%%

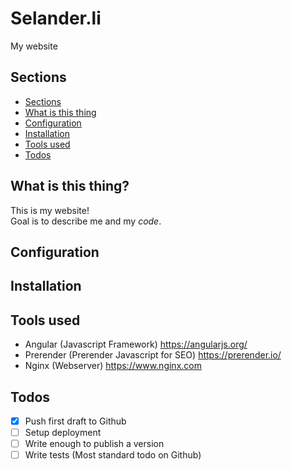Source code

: # Selander.li
My website

## Sections

- [Sections](#sections)
- [What is this thing](#what-is-this-thing)
- [Configuration](#configuration)
- [Installation](#installation)
- [Tools used](#tools-used)
- [Todos](#todos)

## What is this thing?

This is my website!  
Goal is to describe me and my _code_.

## Configuration

## Installation

## Tools used

- Angular (Javascript Framework) https://angularjs.org/
- Prerender (Prerender Javascript for SEO) https://prerender.io/
- Nginx (Webserver) https://www.nginx.com

## Todos

- [x] Push first draft to Github
- [ ] Setup deployment
- [ ] Write enough to publish a version
- [ ] Write tests (Most standard todo on Github)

%%

## Problem
In the listing above, how many lines hold the word "Write"? Give the number and nothing more.

## Solved exercise
2